▶ WHAT IS NEEDED:
Locate the line that contains "的 propertyValues |". Print it and each following line through the end of the listing, verbatim, and nothing more.

▶ AVAILABLE RECORDS:
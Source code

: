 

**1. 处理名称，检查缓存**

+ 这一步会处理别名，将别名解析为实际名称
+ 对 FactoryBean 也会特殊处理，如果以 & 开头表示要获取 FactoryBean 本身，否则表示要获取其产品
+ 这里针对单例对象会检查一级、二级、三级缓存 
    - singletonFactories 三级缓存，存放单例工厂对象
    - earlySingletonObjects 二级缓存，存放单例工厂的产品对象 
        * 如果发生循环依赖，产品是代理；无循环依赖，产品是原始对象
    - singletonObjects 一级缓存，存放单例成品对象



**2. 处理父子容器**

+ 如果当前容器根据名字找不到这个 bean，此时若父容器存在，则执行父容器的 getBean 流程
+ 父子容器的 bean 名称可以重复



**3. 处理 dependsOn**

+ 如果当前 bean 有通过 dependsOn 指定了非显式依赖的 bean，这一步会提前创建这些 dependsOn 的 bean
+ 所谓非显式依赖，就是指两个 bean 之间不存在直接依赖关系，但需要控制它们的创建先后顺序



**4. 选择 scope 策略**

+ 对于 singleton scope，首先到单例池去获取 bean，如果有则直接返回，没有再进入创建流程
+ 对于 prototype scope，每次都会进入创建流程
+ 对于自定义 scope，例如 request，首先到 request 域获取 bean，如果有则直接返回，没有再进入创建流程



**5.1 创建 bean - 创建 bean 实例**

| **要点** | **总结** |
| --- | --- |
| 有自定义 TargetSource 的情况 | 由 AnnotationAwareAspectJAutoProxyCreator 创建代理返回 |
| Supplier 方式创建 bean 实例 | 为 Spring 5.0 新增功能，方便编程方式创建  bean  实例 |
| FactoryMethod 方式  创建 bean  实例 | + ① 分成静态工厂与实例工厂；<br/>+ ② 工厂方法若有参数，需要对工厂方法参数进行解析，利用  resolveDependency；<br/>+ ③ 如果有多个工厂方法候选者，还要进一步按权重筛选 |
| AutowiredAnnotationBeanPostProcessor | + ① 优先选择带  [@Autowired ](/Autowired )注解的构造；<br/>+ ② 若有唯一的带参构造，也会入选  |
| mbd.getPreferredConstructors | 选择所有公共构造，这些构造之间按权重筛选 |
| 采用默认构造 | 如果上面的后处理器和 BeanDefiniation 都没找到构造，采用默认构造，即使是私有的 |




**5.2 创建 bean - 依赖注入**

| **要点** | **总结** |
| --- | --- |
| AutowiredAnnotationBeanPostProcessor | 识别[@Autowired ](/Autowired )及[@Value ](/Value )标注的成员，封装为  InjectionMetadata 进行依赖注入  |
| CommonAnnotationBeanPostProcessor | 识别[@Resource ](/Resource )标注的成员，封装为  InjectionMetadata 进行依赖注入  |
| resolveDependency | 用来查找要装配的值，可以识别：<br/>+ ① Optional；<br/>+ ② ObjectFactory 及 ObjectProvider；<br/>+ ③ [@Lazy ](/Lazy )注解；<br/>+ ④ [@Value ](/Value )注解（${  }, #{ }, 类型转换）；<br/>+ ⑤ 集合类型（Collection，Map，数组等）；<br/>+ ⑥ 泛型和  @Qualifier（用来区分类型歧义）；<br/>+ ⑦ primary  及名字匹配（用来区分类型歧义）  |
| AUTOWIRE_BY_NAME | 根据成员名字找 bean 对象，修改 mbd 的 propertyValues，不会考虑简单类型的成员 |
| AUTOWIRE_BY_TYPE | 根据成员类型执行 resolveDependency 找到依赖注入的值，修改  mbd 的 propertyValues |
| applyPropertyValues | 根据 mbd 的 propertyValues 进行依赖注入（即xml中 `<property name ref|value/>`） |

▶ ANSWER BOX:
| AUTOWIRE_BY_TYPE | 根据成员类型执行 resolveDependency 找到依赖注入的值，修改  mbd 的 propertyValues |
| applyPropertyValues | 根据 mbd 的 propertyValues 进行依赖注入（即xml中 `<property name ref|value/>`） |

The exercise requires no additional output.